*** Block opens ***

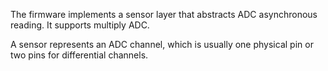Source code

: 
The firmware implements a sensor layer that abstracts ADC asynchronous reading.
It supports multiply ADC.

A sensor represents an ADC channel, which is usually one physical pin or two pins for differential channels.
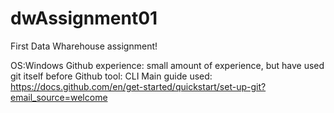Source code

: # dwAssignment01

First Data Wharehouse assignment!

OS:Windows 
Github experience: small amount of experience, but have used git itself before
Github tool: CLI
Main guide used: https://docs.github.com/en/get-started/quickstart/set-up-git?email_source=welcome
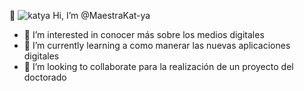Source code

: 💓 ![katya ](https://github.com/MaestraKat-ya/MaestraKat-ya/assets/163678245/9a8e9b79-feac-46e0-a5a5-01feaa461dd0)
Hi, I’m @MaestraKat-ya
- 👀 I’m interested in conocer más sobre los medios digitales
- 🌱 I’m currently learning a como manerar las nuevas aplicaciones digitales 
- 💞️ I’m looking to collaborate para la realización de un proyecto del doctorado 


<!---
MaestraKat-ya/MaestraKat-ya is a ✨ special ✨ repository because its `README.md` (this file) appears on your GitHub profile.
You can click the Preview link to take a look at your changes.
--->
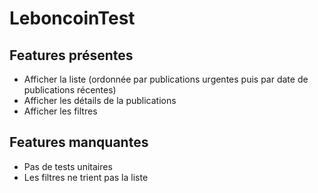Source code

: # LeboncoinTest

## Features présentes

- Afficher la liste (ordonnée par publications urgentes puis par date de publications récentes)
- Afficher les détails de la publications
- Afficher les filtres 

## Features manquantes

- Pas de tests unitaires
- Les filtres ne trient pas la liste
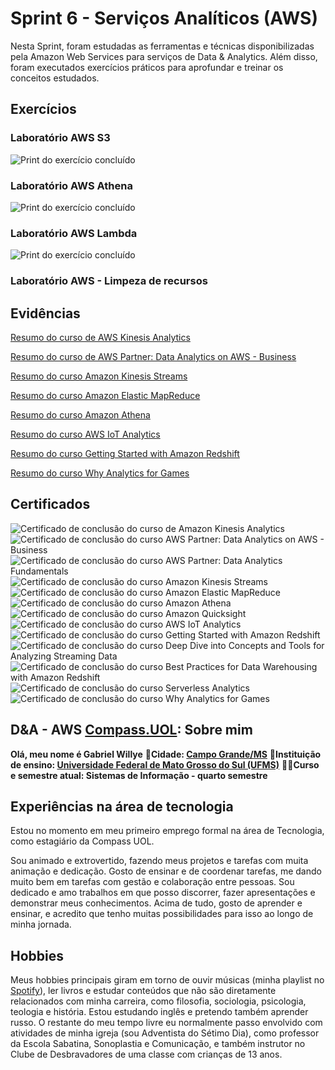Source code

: # Sprint 6 - Serviços Analíticos (AWS)

Nesta Sprint, foram estudadas as ferramentas e técnicas disponibilizadas pela Amazon Web Services para serviços de Data & Analytics. Além disso, foram executados exercícios práticos para aprofundar e treinar os conceitos estudados.

## Exercícios

### Laboratório AWS S3

![Print do exercício concluído](Sprint_6/../exercicios/Lab_AWS_S3.png)

### Laboratório AWS Athena

![Print do exercício concluído](Sprint_6/../exercicios/Lab_AWS_Athena.png)

### Laboratório AWS Lambda

![Print do exercício concluído](Sprint_6/../exercicios/Lab_AWS_Lambda.png)

### Laboratório AWS - Limpeza de recursos

## Evidências

[Resumo do curso de AWS Kinesis Analytics](Sprint_6/evidencias/AmazonKinesisAnalytics.md)

[Resumo do curso de AWS Partner: Data Analytics on AWS - Business](Sprint_6/evidencias/DataAnalytics.md)

[Resumo do curso Amazon Kinesis Streams](Sprint_6/evidencias/AmazonKinesisStreams.md)

[Resumo do curso Amazon Elastic MapReduce](Sprint_6/evidencias/AmazonEMR.md)

[Resumo do curso Amazon Athena](Sprint_6/evidencias/AmazonAthena.md)

[Resumo do curso AWS IoT Analytics](Sprint_6/evidencias/IoTAnalytics.md)

[Resumo do curso Getting Started with Amazon Redshift](Sprint_6/evidencias/AmazonRedshift.md)

[Resumo do curso Why Analytics for Games](Sprint_6/evidencias/AnalyticsGames.md)

## Certificados

![Certificado de conclusão do curso de Amazon Kinesis Analytics](certificados/KinesisAnalytics.png)
![Certificado de conclusão do curso AWS Partner: Data Analytics on AWS - Business](certificados/DataAnalytics.png)
![Certificado de conclusão do curso AWS Partner: Data Analytics Fundamentals](certificados/DataAnalyticsFundamentals.png)
![Certificado de conclusão do curso Amazon Kinesis Streams](certificados/AmazonKinesisStreams.png)
![Certificado de conclusão do curso Amazon Elastic MapReduce](certificados/AmazonEMR.png)
![Certificado de conclusão do curso Amazon Athena](certificados/AmazonAthena.png)
![Certificado de conclusão do curso Amazon Quicksight](certificados/AmazonQuicksight.png)
![Certificado de conclusão do curso AWS IoT Analytics](certificados/IoTAnalytics.png)
![Certificado de conclusão do curso Getting Started with Amazon Redshift](certificados/AmazonRedshift.png)
![Certificado de conclusão do curso Deep Dive into Concepts and Tools for Analyzing Streaming Data](certificados/DeepDive.png)
![Certificado de conclusão do curso Best Practices for Data Warehousing with Amazon Redshift](certificados/DataWarehousing.png)
![Certificado de conclusão do curso Serverless Analytics](certificados/ServerlessAnalytics.png)
![Certificado de conclusão do curso Why Analytics for Games](certificados/AnalyticsGames.png)

## D&A - AWS [Compass.UOL](https://compass.uol/pt/home/?utm_source=google-ads&utm_medium=ppc&utm_campaign=compasso-uol-institucional&utm_term=compass+uol): Sobre mim

**Olá, meu nome é Gabriel Willye**
**🏡Cidade: [Campo Grande/MS](https://www.google.com.br/maps/place/Campo+Grande,+MS/@-20.6258611,-54.8465322,10z/data=!3m1!4b1!4m6!3m5!1s0x9486f3f8b2834447:0xa35a7db8b968e5fd!8m2!3d-20.6281521!4d-54.5218074!16s%2Fg%2F11rgdh3sd7?entry=ttu)**
**🏫Instituição de ensino: [Universidade Federal de Mato Grosso do Sul (UFMS)](https://www.ufms.br/)**
**👨‍🎓Curso e semestre atual: Sistemas de Informação - quarto semestre**

## Experiências na área de tecnologia

Estou no momento em meu primeiro emprego formal na área de Tecnologia, como estagiário da Compass UOL.

Sou animado e extrovertido, fazendo meus projetos e tarefas com muita animação e dedicação. Gosto de ensinar e de coordenar tarefas, me dando muito bem em tarefas com gestão e colaboração entre pessoas. Sou dedicado e amo trabalhos em que posso discorrer, fazer apresentações e demonstrar meus conhecimentos. Acima de tudo, gosto de aprender e ensinar, e acredito que tenho muitas possibilidades para isso ao longo de minha jornada.

## Hobbies

Meus hobbies principais giram em torno de ouvir músicas (minha playlist no [Spotify](https://open.spotify.com/playlist/60y6pGtZ0K207UEY6QipqZ?si=4da97c4284724c35)), ler livros e estudar conteúdos que não são diretamente relacionados com minha carreira, como filosofia, sociologia, psicologia, teologia e história. Estou estudando inglês e pretendo também aprender russo.
O restante do meu tempo livre eu normalmente passo envolvido com atividades de minha igreja (sou Adventista do Sétimo Dia), como professor da Escola Sabatina, Sonoplastia e Comunicação, e também instrutor no Clube de Desbravadores de uma classe com crianças de 13 anos.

*** Block closes ***

▶ **ABOUT THIS TASK**:
Quote the preceding records in their entirety, excluding every picture.

▶ **RESPONSE TO THE EXERCISE**:
Source code

: 
The firmware implements a sensor layer that abstracts ADC asynchronous reading.
It supports multiply ADC.

A sensor represents an ADC channel, which is usually one physical pin or two pins for differential channels.
Source code

: # dwAssignment01

First Data Wharehouse assignment!

OS:Windows 
Github experience: small amount of experience, but have used git itself before
Github tool: CLI
Main guide used: https://docs.github.com/en/get-started/quickstart/set-up-git?email_source=welcome
Source code

: 💓 ![katya ](https://github.com/MaestraKat-ya/MaestraKat-ya/assets/163678245/9a8e9b79-feac-46e0-a5a5-01feaa461dd0)
Hi, I’m @MaestraKat-ya
- 👀 I’m interested in conocer más sobre los medios digitales
- 🌱 I’m currently learning a como manerar las nuevas aplicaciones digitales 
- 💞️ I’m looking to collaborate para la realización de un proyecto del doctorado 


<!---
MaestraKat-ya/MaestraKat-ya is a ✨ special ✨ repository because its `README.md` (this file) appears on your GitHub profile.
You can click the Preview link to take a look at your changes.
--->
Source code

: # LeboncoinTest

## Features présentes

- Afficher la liste (ordonnée par publications urgentes puis par date de publications récentes)
- Afficher les détails de la publications
- Afficher les filtres 

## Features manquantes

- Pas de tests unitaires
- Les filtres ne trient pas la liste
Source code

: # Sprint 6 - Serviços Analíticos (AWS)

Nesta Sprint, foram estudadas as ferramentas e técnicas disponibilizadas pela Amazon Web Services para serviços de Data & Analytics. Além disso, foram executados exercícios práticos para aprofundar e treinar os conceitos estudados.

## Exercícios

### Laboratório AWS S3

![Print do exercício concluído](Sprint_6/../exercicios/Lab_AWS_S3.png)

### Laboratório AWS Athena

![Print do exercício concluído](Sprint_6/../exercicios/Lab_AWS_Athena.png)

### Laboratório AWS Lambda

![Print do exercício concluído](Sprint_6/../exercicios/Lab_AWS_Lambda.png)

### Laboratório AWS - Limpeza de recursos

## Evidências

[Resumo do curso de AWS Kinesis Analytics](Sprint_6/evidencias/AmazonKinesisAnalytics.md)

[Resumo do curso de AWS Partner: Data Analytics on AWS - Business](Sprint_6/evidencias/DataAnalytics.md)

[Resumo do curso Amazon Kinesis Streams](Sprint_6/evidencias/AmazonKinesisStreams.md)

[Resumo do curso Amazon Elastic MapReduce](Sprint_6/evidencias/AmazonEMR.md)

[Resumo do curso Amazon Athena](Sprint_6/evidencias/AmazonAthena.md)

[Resumo do curso AWS IoT Analytics](Sprint_6/evidencias/IoTAnalytics.md)

[Resumo do curso Getting Started with Amazon Redshift](Sprint_6/evidencias/AmazonRedshift.md)

[Resumo do curso Why Analytics for Games](Sprint_6/evidencias/AnalyticsGames.md)

## Certificados

![Certificado de conclusão do curso de Amazon Kinesis Analytics](certificados/KinesisAnalytics.png)
![Certificado de conclusão do curso AWS Partner: Data Analytics on AWS - Business](certificados/DataAnalytics.png)
![Certificado de conclusão do curso AWS Partner: Data Analytics Fundamentals](certificados/DataAnalyticsFundamentals.png)
![Certificado de conclusão do curso Amazon Kinesis Streams](certificados/AmazonKinesisStreams.png)
![Certificado de conclusão do curso Amazon Elastic MapReduce](certificados/AmazonEMR.png)
![Certificado de conclusão do curso Amazon Athena](certificados/AmazonAthena.png)
![Certificado de conclusão do curso Amazon Quicksight](certificados/AmazonQuicksight.png)
![Certificado de conclusão do curso AWS IoT Analytics](certificados/IoTAnalytics.png)
![Certificado de conclusão do curso Getting Started with Amazon Redshift](certificados/AmazonRedshift.png)
![Certificado de conclusão do curso Deep Dive into Concepts and Tools for Analyzing Streaming Data](certificados/DeepDive.png)
![Certificado de conclusão do curso Best Practices for Data Warehousing with Amazon Redshift](certificados/DataWarehousing.png)
![Certificado de conclusão do curso Serverless Analytics](certificados/ServerlessAnalytics.png)
![Certificado de conclusão do curso Why Analytics for Games](certificados/AnalyticsGames.png)

## D&A - AWS [Compass.UOL](https://compass.uol/pt/home/?utm_source=google-ads&utm_medium=ppc&utm_campaign=compasso-uol-institucional&utm_term=compass+uol): Sobre mim

**Olá, meu nome é Gabriel Willye**
**🏡Cidade: [Campo Grande/MS](https://www.google.com.br/maps/place/Campo+Grande,+MS/@-20.6258611,-54.8465322,10z/data=!3m1!4b1!4m6!3m5!1s0x9486f3f8b2834447:0xa35a7db8b968e5fd!8m2!3d-20.6281521!4d-54.5218074!16s%2Fg%2F11rgdh3sd7?entry=ttu)**
**🏫Instituição de ensino: [Universidade Federal de Mato Grosso do Sul (UFMS)](https://www.ufms.br/)**
**👨‍🎓Curso e semestre atual: Sistemas de Informação - quarto semestre**

## Experiências na área de tecnologia

Estou no momento em meu primeiro emprego formal na área de Tecnologia, como estagiário da Compass UOL.

Sou animado e extrovertido, fazendo meus projetos e tarefas com muita animação e dedicação. Gosto de ensinar e de coordenar tarefas, me dando muito bem em tarefas com gestão e colaboração entre pessoas. Sou dedicado e amo trabalhos em que posso discorrer, fazer apresentações e demonstrar meus conhecimentos. Acima de tudo, gosto de aprender e ensinar, e acredito que tenho muitas possibilidades para isso ao longo de minha jornada.

## Hobbies

Meus hobbies principais giram em torno de ouvir músicas (minha playlist no [Spotify](https://open.spotify.com/playlist/60y6pGtZ0K207UEY6QipqZ?si=4da97c4284724c35)), ler livros e estudar conteúdos que não são diretamente relacionados com minha carreira, como filosofia, sociologia, psicologia, teologia e história. Estou estudando inglês e pretendo também aprender russo.
O restante do meu tempo livre eu normalmente passo envolvido com atividades de minha igreja (sou Adventista do Sétimo Dia), como professor da Escola Sabatina, Sonoplastia e Comunicação, e também instrutor no Clube de Desbravadores de uma classe com crianças de 13 anos.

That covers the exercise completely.